NMUSFL_070702_009
Existing comment: Hanoi Taxi -- The Last Starlifter:
On May 6, 2006, the U.S. Air Force retired its last Lockheed C-141 Starlifter to the National Museum of the United States Air Force at Wright-Patterson AFB, Ohio. The decades of distinguished service performed by C-141s would have been enough to draw the attention of aviation enthusiasts around the world, but the retirement of this particular aircraft, serial number 66-0177, marked a major milepost in American history.
This aircraft had become world famous on February 12, 1973, as the first C-141 to land in North Vietnam to repatriate the American prisoners of war (POWs) as part of the peace settlement for the Southeast Asia War. Displaying a large Red Cross on its tail to demonstrate the humanitarian mission it was flying, 66-0177 landed at Gia Lam Airport, Hanoi, as the first group of 40 POWs waited with no visible signs of emotion. Having vowed to show no emotion in front of their North Vietnamese captors, they quietly boarded the airplane and took their seats. As the wheels lift the runway, however, the world inside the airplane erupted with a joyous cheer from the freed American servicemen, and this now famous aircraft turned toward Clark Air Force Base in the Philippines on the flight that symbolized the end of the Southeast Asia War.

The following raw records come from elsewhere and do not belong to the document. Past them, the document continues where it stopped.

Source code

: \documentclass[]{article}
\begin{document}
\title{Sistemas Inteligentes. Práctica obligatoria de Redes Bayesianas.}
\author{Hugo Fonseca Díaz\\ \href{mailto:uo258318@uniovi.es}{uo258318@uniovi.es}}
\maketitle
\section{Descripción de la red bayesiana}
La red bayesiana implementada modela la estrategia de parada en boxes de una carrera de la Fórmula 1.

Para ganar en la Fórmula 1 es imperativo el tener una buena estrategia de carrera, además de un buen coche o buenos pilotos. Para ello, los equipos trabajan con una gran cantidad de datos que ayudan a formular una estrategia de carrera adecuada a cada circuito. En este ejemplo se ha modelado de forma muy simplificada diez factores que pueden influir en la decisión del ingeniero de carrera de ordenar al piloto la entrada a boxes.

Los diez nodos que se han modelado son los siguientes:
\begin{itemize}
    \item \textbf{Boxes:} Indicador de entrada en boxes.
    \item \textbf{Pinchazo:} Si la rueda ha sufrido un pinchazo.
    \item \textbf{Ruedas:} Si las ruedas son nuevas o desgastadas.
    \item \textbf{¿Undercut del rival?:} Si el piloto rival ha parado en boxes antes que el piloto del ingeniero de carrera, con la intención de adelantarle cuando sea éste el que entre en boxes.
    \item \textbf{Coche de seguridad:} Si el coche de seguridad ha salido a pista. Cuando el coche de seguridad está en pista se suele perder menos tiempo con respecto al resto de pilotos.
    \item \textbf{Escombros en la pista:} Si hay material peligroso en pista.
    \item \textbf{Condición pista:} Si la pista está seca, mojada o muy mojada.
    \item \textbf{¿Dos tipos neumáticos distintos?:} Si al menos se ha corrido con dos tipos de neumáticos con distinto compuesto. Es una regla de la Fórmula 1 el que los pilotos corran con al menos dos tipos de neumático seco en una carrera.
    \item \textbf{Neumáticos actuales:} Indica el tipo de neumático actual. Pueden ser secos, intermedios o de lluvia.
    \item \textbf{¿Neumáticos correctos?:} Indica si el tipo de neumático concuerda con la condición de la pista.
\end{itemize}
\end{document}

This aircraft flew two missions into Hanoi, carrying out 78 POWs and two civilian refugees to the Philippines, and four missions from the Philippines to the United States carrying 76 ex-POWs. Afterward, 66-0177 continued flying missions around the world, but the airplane would never be the same. Demonstrating its historic importance, the aircraft quickly became immortalized with the nickname: Hanoi Taxi.
Over the next three decades of service, the Hanoi Taxi flew more than 40,000 hours, and it underwent many changes. Originally built as a C-141A model, its fuselage was lengthened by 23.3 feet in the early 1980s, and the U.S. Air Force redesignated it as a C-141B. Later, the aircraft had its wings strengthened, and from 1997 to 2001, and C-141Bs were converted to C-141Cs by the addition of advanced avionics. In 2002, the Hanoi Taxi received its final programmed depot maintenance, and it was repainted as it appeared when it went to Hanoi in 1973 -- except for the Red Cross. It flew in these markings for the next four years.
In May 2004, the Hanoi Taxi again tapped the timelines of history when Maj. Gen. Edward J. Mechenbier, himself a POW repatriated from Vietnam, flew it back to Vietnam to repatriate the remains of two American service members killed in action.
Much as the designation of the Vietnam Veterans Memorial in Washington, D.C. in 1982, marked a signpost for those American service members who died in the Southeast Asia War, the retirement of the Hanoi Taxi at the National Museum of the U.S. Air Force similarly marked the signpost for America's prisoners of war and missing in action of that war.